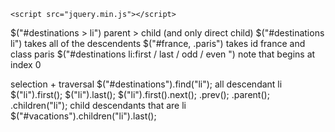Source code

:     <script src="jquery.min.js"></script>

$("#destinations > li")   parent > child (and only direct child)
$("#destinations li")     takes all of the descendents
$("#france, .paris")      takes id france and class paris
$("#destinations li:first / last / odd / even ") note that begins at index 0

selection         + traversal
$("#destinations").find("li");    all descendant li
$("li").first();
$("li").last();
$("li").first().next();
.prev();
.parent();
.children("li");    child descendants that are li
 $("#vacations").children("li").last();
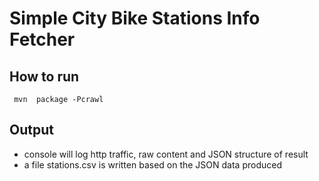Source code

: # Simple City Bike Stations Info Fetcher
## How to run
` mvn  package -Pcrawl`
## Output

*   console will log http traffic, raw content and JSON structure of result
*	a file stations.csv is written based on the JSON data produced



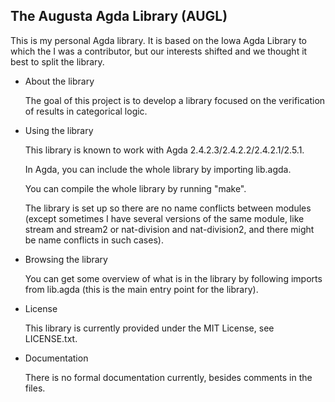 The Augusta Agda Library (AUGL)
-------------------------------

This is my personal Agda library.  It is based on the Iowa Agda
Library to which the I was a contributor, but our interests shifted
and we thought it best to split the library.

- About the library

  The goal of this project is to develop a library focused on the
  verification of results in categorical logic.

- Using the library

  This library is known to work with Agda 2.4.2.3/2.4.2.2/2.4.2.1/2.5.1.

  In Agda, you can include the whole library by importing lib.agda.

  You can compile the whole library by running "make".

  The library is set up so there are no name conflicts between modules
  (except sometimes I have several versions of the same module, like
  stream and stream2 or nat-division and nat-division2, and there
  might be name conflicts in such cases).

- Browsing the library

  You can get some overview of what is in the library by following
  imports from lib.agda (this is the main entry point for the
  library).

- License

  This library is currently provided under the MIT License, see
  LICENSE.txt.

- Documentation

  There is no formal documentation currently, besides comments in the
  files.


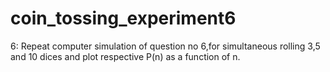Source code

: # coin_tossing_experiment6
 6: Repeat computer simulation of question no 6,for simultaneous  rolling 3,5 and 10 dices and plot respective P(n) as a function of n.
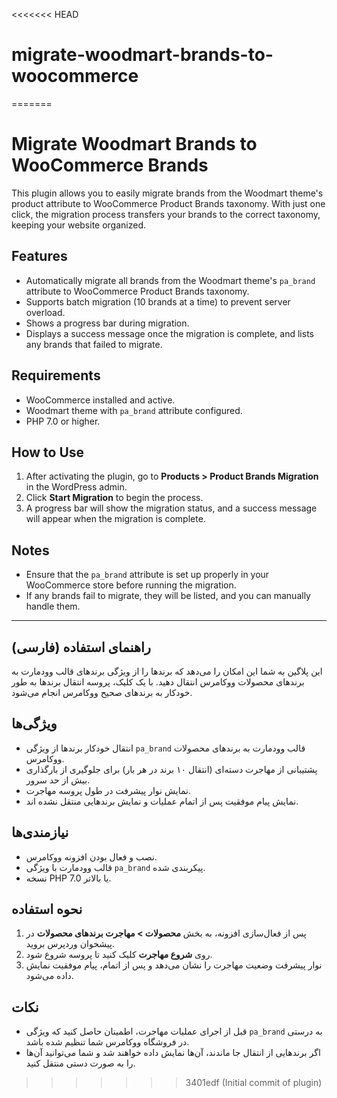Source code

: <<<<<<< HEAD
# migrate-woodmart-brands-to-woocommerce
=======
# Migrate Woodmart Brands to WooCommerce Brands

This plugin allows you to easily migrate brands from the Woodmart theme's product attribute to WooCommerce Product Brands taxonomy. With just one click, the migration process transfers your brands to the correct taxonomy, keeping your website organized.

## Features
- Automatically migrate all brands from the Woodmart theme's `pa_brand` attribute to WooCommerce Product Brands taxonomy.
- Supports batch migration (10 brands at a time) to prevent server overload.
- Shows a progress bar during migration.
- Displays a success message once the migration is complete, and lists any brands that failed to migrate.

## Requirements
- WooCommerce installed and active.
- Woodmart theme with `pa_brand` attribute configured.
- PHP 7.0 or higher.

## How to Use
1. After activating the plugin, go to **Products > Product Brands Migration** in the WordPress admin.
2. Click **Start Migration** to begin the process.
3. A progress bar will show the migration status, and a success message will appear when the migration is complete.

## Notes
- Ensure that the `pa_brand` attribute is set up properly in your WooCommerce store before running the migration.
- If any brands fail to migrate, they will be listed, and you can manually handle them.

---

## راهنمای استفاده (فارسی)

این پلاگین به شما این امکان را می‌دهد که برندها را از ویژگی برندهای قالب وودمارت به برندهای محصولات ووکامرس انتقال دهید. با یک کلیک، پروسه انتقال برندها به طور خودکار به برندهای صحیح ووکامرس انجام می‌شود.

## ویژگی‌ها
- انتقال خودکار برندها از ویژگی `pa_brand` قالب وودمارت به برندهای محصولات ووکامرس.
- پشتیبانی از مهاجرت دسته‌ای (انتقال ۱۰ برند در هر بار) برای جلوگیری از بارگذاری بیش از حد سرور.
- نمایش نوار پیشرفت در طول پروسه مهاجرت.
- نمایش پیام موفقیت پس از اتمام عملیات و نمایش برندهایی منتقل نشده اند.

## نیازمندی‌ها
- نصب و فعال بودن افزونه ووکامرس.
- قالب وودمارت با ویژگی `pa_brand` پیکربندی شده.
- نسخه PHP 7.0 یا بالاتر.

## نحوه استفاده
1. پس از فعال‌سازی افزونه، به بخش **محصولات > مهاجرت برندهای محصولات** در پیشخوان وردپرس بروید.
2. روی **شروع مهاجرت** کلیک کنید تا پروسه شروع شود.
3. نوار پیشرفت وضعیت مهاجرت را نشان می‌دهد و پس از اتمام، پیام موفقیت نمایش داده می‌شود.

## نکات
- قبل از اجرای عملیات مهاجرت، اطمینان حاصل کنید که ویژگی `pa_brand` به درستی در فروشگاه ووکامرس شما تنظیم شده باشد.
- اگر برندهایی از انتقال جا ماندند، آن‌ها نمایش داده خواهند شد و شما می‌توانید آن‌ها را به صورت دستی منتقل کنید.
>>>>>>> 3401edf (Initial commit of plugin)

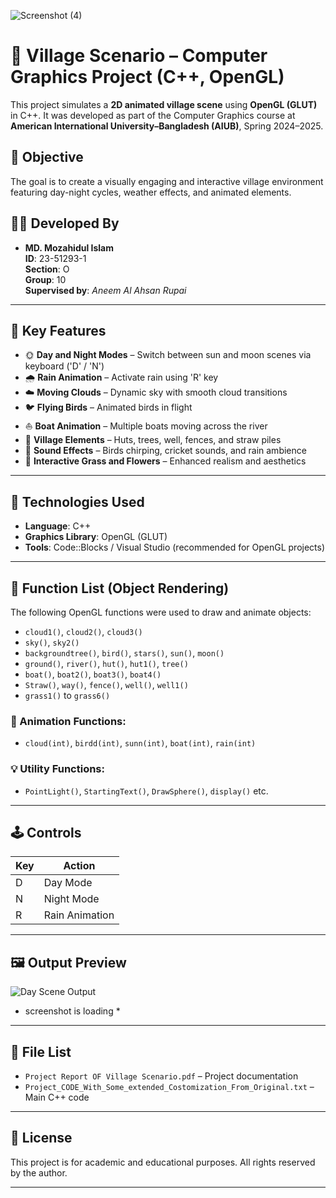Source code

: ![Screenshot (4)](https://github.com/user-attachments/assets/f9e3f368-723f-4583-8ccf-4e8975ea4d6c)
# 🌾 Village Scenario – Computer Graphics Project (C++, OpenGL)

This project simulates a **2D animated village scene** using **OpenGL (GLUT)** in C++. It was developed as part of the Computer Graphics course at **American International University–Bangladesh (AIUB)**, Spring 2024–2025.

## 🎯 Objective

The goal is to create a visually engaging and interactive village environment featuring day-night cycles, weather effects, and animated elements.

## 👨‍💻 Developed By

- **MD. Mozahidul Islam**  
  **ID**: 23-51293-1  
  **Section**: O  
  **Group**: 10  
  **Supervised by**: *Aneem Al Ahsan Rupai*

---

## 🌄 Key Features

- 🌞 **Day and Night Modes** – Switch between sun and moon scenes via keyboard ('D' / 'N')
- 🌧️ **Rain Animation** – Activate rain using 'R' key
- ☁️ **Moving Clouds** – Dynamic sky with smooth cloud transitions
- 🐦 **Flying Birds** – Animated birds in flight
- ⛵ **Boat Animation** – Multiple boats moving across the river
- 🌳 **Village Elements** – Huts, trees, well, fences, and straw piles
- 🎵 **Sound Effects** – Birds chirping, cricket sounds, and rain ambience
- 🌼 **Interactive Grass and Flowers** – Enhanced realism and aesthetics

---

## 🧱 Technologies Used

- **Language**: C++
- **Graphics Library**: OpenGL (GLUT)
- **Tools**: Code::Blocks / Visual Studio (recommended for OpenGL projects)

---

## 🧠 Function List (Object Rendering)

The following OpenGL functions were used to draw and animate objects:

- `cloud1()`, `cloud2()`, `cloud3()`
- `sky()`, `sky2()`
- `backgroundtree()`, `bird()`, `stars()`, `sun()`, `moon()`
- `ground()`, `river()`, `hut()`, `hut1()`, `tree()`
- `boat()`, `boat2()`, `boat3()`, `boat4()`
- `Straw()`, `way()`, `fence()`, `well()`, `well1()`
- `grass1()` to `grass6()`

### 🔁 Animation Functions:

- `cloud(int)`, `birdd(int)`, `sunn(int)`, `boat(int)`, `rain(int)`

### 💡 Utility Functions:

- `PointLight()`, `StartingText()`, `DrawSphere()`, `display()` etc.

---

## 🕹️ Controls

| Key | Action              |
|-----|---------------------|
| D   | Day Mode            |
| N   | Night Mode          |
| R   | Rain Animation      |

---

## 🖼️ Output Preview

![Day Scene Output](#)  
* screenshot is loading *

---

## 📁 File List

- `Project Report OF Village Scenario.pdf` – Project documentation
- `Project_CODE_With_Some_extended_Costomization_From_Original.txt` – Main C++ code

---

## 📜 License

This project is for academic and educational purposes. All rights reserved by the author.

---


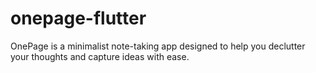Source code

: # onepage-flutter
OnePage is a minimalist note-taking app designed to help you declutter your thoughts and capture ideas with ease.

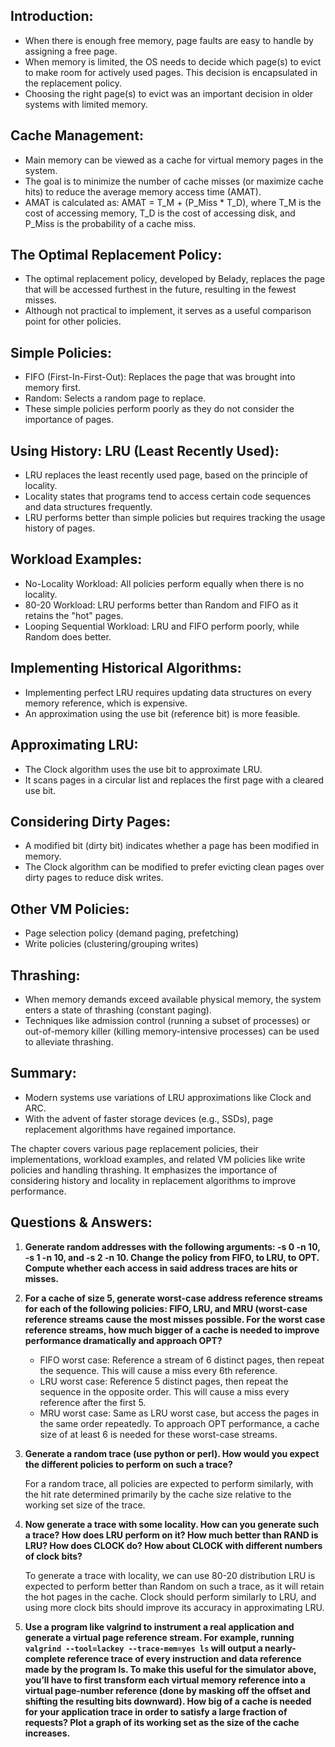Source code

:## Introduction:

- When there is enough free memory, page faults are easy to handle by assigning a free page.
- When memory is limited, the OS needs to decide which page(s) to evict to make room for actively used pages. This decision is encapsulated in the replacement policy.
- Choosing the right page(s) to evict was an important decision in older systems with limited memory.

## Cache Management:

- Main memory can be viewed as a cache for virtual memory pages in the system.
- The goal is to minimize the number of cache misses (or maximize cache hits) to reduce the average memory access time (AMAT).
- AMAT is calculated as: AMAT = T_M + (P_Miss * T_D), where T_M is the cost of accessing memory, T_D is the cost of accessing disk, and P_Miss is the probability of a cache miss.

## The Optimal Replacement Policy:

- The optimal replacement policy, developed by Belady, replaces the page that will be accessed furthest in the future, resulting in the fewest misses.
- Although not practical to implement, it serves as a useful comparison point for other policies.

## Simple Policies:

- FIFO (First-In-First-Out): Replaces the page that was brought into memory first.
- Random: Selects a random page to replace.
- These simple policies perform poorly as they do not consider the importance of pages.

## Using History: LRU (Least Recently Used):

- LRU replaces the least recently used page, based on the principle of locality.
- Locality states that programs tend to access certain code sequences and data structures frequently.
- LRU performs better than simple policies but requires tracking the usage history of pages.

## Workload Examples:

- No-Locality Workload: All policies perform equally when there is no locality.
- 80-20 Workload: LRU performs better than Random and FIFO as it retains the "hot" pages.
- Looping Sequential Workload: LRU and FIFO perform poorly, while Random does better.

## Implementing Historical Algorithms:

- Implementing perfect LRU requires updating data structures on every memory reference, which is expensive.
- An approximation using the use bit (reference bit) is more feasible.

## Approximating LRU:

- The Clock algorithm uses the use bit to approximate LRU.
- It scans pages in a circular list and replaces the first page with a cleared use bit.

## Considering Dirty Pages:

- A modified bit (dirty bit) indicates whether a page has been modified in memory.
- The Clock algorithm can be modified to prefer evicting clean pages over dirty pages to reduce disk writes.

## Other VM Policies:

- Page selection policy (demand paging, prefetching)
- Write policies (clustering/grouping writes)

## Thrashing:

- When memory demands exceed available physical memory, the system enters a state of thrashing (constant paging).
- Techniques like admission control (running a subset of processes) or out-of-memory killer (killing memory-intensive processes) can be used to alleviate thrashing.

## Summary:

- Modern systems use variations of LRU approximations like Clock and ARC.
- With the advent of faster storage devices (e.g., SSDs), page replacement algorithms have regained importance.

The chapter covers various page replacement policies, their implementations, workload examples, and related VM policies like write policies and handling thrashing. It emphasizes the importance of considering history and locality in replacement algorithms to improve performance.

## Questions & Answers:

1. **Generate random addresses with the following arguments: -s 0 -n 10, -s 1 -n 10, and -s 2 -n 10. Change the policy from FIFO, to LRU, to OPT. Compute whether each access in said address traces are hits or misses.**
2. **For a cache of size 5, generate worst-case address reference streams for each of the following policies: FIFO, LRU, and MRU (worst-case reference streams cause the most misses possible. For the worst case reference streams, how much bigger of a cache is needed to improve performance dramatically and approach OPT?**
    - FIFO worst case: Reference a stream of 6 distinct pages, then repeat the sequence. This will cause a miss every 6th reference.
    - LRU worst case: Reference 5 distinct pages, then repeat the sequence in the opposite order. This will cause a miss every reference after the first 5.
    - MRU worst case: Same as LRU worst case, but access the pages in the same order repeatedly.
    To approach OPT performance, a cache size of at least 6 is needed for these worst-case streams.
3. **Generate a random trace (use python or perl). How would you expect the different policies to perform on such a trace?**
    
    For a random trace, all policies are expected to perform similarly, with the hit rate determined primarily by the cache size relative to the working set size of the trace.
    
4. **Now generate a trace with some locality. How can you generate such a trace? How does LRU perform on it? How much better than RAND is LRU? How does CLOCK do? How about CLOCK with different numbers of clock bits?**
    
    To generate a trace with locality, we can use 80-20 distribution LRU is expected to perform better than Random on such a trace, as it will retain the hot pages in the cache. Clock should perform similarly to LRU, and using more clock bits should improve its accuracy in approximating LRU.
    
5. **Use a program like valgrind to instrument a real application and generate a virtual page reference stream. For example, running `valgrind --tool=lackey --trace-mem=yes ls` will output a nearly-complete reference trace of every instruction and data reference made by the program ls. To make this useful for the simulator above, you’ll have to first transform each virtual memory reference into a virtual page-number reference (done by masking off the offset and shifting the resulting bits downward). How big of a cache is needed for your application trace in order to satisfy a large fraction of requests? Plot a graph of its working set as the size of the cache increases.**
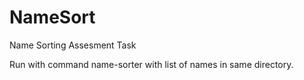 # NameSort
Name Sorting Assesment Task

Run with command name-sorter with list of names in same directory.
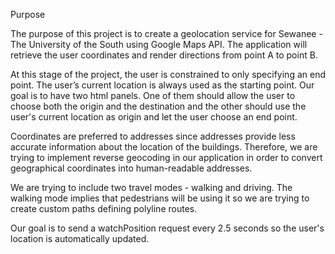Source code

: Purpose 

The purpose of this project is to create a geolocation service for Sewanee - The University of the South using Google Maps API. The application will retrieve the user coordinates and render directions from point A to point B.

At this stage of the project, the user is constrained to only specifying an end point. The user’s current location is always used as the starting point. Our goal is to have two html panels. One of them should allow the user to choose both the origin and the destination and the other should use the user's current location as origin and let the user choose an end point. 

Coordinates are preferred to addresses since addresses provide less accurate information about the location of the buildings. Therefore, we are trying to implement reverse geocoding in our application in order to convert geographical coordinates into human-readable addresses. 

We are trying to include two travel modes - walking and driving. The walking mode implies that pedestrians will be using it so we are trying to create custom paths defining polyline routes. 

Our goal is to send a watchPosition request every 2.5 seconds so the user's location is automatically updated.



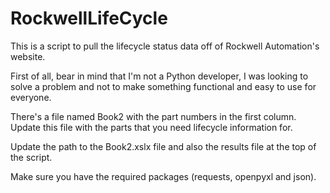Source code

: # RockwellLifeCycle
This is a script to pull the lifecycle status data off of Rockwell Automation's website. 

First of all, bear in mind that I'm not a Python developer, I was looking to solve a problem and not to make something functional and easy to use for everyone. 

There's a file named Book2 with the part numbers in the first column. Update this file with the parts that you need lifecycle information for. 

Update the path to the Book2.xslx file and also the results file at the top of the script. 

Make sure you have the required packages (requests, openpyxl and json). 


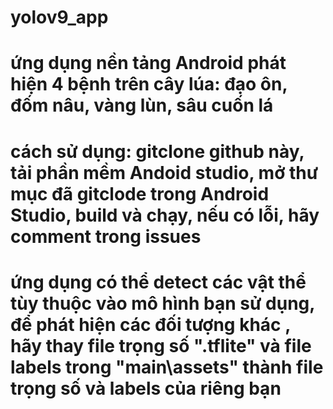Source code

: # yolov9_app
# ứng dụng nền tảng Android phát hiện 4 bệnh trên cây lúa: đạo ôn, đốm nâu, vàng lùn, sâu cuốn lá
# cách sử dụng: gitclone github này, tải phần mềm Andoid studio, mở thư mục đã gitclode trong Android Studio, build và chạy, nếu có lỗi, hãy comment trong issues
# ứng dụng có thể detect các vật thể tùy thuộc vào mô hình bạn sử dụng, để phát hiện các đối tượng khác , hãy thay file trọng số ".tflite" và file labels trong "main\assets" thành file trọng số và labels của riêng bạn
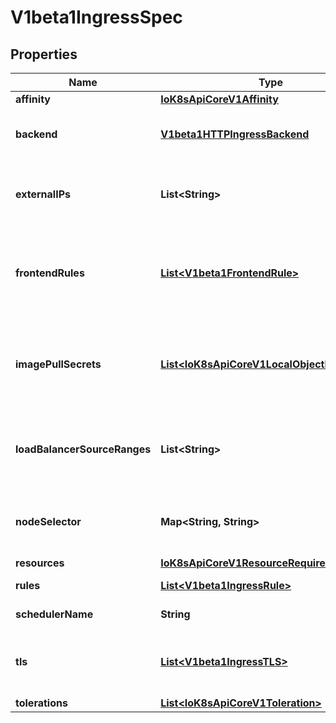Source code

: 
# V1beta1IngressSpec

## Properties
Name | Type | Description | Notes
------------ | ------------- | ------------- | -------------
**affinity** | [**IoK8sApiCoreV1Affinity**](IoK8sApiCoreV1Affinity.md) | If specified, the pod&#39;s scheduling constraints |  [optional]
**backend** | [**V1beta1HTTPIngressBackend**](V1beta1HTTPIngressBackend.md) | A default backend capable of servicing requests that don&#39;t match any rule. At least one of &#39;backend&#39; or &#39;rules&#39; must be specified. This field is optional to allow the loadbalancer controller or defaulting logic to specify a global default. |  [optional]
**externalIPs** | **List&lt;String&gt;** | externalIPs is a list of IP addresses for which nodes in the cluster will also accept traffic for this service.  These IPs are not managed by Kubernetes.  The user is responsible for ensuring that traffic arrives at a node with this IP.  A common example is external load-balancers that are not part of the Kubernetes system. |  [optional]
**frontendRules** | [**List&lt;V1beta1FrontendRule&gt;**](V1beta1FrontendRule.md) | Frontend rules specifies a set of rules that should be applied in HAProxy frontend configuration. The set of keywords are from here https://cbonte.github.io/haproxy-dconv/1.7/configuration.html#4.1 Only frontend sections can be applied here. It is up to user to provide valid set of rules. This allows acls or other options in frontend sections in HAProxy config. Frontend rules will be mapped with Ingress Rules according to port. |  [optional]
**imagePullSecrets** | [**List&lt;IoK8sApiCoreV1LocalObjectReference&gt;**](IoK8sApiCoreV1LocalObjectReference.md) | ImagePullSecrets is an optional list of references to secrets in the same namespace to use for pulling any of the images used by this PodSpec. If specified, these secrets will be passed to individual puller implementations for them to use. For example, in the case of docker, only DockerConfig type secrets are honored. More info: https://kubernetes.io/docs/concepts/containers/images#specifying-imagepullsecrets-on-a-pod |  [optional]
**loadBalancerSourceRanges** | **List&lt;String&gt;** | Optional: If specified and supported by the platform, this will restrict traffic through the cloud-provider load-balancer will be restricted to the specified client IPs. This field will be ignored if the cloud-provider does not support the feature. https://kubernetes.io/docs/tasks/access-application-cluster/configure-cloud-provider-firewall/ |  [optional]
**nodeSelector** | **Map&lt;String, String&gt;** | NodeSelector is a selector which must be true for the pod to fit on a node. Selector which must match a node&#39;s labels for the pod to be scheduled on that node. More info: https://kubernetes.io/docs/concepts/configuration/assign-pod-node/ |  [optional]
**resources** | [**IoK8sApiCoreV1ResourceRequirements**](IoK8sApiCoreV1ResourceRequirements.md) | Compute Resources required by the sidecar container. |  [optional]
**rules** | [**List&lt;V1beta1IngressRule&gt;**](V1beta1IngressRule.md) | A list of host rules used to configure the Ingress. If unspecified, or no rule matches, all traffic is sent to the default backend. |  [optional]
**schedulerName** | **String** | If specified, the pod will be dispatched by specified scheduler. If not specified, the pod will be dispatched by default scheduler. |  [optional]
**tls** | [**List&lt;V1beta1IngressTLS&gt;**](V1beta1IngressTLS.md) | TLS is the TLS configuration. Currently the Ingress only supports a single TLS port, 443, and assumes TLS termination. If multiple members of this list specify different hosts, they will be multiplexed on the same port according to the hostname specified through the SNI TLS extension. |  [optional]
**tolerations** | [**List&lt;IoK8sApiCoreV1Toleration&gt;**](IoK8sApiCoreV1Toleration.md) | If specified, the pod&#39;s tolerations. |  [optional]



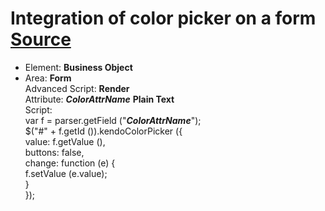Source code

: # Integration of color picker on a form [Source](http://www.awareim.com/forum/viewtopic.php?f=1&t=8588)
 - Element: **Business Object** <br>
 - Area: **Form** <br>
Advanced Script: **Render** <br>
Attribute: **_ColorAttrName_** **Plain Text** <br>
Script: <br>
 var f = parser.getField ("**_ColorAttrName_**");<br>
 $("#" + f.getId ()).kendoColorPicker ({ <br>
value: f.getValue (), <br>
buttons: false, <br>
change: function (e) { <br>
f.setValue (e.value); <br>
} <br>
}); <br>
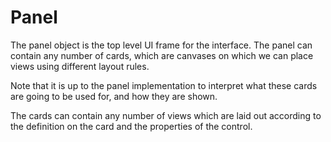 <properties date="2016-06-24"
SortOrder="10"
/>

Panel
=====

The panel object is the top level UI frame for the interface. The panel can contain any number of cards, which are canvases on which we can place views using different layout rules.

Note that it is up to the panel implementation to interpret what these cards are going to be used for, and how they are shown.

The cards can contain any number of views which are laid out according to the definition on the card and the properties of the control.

WHAT YOU HAVE TO DO — Every line from the one holding "value: f.getValue (), <br>" through the final line of the data above is to be reproduced exactly, both ends included, with the pictures left out.

WRITTEN REPLY —
value: f.getValue (), <br>
buttons: false, <br>
change: function (e) { <br>
f.setValue (e.value); <br>
} <br>
}); <br>
 <properties date="2016-06-24"
SortOrder="10"
/>

Panel
=====

The panel object is the top level UI frame for the interface. The panel can contain any number of cards, which are canvases on which we can place views using different layout rules.

Note that it is up to the panel implementation to interpret what these cards are going to be used for, and how they are shown.

The cards can contain any number of views which are laid out according to the definition on the card and the properties of the control.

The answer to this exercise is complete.